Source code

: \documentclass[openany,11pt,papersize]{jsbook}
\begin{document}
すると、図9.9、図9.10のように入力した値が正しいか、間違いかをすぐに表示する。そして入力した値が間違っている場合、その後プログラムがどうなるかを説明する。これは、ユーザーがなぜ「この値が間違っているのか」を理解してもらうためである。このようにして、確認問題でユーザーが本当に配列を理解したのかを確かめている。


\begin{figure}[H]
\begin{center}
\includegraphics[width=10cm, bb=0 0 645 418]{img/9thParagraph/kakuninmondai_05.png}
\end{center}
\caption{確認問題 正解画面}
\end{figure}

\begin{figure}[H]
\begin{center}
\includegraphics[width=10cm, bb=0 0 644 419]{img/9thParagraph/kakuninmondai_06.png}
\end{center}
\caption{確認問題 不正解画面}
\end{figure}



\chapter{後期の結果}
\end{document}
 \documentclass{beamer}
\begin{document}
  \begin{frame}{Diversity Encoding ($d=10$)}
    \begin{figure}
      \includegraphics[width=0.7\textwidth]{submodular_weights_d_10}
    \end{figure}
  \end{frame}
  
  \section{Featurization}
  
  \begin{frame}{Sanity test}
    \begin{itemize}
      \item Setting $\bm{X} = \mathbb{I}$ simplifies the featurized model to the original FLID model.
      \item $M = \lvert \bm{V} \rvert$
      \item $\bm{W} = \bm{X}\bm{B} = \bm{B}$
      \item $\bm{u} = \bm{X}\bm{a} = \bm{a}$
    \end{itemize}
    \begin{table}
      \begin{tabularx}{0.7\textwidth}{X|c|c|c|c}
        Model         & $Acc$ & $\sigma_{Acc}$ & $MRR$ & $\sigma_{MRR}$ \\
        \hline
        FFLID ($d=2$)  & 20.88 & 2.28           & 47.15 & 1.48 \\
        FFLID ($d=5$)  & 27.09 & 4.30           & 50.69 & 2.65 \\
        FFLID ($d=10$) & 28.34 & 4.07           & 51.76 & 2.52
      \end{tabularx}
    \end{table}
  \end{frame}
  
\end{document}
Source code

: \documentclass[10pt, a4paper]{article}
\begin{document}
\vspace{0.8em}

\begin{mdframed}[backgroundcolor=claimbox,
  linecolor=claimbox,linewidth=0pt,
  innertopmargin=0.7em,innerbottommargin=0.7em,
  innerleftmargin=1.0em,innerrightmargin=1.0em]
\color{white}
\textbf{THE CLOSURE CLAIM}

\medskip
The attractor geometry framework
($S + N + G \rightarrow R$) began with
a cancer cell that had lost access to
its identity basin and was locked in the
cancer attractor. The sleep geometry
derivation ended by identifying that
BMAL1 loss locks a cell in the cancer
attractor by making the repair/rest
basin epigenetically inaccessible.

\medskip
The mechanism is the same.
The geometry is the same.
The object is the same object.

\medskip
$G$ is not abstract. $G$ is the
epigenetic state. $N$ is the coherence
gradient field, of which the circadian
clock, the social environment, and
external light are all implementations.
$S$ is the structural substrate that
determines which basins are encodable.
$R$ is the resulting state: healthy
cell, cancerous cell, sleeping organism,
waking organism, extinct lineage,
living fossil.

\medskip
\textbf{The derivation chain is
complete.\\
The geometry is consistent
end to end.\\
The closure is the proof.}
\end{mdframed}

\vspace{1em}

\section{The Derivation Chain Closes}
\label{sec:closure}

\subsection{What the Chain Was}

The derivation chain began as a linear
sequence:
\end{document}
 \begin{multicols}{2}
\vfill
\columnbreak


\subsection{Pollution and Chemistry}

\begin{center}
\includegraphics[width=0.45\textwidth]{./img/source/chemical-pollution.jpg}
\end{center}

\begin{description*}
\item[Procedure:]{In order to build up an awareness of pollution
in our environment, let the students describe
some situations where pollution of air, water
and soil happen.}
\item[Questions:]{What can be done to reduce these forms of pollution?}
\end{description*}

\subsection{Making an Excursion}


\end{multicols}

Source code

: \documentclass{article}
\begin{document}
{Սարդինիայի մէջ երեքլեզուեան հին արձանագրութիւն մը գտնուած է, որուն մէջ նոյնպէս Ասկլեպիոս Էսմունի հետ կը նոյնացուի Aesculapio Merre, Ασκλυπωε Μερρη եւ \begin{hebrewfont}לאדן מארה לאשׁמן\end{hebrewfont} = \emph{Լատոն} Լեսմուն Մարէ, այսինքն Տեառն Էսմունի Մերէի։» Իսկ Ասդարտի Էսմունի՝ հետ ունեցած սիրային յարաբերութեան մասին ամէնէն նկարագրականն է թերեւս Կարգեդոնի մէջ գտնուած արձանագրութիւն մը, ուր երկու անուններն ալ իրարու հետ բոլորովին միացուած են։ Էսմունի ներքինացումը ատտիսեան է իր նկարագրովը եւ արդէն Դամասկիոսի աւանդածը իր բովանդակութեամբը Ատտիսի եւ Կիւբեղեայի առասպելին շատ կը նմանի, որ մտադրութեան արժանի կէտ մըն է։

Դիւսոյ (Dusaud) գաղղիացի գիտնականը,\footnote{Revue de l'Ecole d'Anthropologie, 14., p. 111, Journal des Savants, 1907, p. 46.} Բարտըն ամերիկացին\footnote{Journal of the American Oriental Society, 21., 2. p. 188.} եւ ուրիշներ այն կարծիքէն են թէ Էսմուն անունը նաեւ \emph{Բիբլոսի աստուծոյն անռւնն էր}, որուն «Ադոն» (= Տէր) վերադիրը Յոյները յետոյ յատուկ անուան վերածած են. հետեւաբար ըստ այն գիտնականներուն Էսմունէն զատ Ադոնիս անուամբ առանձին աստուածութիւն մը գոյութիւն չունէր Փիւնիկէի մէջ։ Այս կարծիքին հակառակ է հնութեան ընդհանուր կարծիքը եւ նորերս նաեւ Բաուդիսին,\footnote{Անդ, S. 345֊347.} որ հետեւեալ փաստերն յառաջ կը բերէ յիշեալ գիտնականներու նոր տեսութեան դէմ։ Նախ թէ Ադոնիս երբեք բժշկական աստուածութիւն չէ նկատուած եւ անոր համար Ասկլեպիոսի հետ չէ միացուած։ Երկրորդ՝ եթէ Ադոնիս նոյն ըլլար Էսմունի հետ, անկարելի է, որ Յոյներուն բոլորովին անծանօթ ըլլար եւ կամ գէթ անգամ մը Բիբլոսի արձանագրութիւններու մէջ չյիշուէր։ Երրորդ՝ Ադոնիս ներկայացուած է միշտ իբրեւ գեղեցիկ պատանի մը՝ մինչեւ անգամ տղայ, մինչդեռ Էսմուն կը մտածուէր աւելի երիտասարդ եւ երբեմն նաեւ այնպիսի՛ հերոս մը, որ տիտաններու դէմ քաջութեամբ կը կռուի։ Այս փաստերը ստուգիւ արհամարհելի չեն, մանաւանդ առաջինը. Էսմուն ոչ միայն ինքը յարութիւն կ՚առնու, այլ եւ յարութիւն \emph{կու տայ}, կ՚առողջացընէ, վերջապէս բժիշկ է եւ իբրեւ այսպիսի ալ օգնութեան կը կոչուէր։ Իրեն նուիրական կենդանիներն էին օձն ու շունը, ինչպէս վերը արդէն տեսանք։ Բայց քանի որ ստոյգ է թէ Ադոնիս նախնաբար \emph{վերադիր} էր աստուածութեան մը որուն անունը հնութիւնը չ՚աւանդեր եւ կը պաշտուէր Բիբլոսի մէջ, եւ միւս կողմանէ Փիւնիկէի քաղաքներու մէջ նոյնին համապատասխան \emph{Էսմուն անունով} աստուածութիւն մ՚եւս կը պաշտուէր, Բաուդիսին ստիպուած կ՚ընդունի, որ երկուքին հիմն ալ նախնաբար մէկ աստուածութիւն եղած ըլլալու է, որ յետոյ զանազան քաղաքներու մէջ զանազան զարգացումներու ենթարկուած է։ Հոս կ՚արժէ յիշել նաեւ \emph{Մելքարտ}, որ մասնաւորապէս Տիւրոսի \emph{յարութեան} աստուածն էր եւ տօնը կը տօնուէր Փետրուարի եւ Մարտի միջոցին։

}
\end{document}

▶ WHAT IS EXPECTED: When you reach the line containing "structural substrate that" in the data above, start copying exactly, and stop after the line containing "արժանի կէտ մըն է։".

▶ OUTPUT:
$S$ is the structural substrate that
determines which basins are encodable.
$R$ is the resulting state: healthy
cell, cancerous cell, sleeping organism,
waking organism, extinct lineage,
living fossil.

\medskip
\textbf{The derivation chain is
complete.\\
The geometry is consistent
end to end.\\
The closure is the proof.}
\end{mdframed}

\vspace{1em}

\section{The Derivation Chain Closes}
\label{sec:closure}

\subsection{What the Chain Was}

The derivation chain began as a linear
sequence:
\end{document}
 \begin{multicols}{2}
\vfill
\columnbreak


\subsection{Pollution and Chemistry}

\begin{center}
\includegraphics[width=0.45\textwidth]{./img/source/chemical-pollution.jpg}
\end{center}

\begin{description*}
\item[Procedure:]{In order to build up an awareness of pollution
in our environment, let the students describe
some situations where pollution of air, water
and soil happen.}
\item[Questions:]{What can be done to reduce these forms of pollution?}
\end{description*}

\subsection{Making an Excursion}


\end{multicols}

Source code

: \documentclass{article}
\begin{document}
{Սարդինիայի մէջ երեքլեզուեան հին արձանագրութիւն մը գտնուած է, որուն մէջ նոյնպէս Ասկլեպիոս Էսմունի հետ կը նոյնացուի Aesculapio Merre, Ασκλυπωε Μερρη եւ \begin{hebrewfont}לאדן מארה לאשׁמן\end{hebrewfont} = \emph{Լատոն} Լեսմուն Մարէ, այսինքն Տեառն Էսմունի Մերէի։» Իսկ Ասդարտի Էսմունի՝ հետ ունեցած սիրային յարաբերութեան մասին ամէնէն նկարագրականն է թերեւս Կարգեդոնի մէջ գտնուած արձանագրութիւն մը, ուր երկու անուններն ալ իրարու հետ բոլորովին միացուած են։ Էսմունի ներքինացումը ատտիսեան է իր նկարագրովը եւ արդէն Դամասկիոսի աւանդածը իր բովանդակութեամբը Ատտիսի եւ Կիւբեղեայի առասպելին շատ կը նմանի, որ մտադրութեան արժանի կէտ մըն է։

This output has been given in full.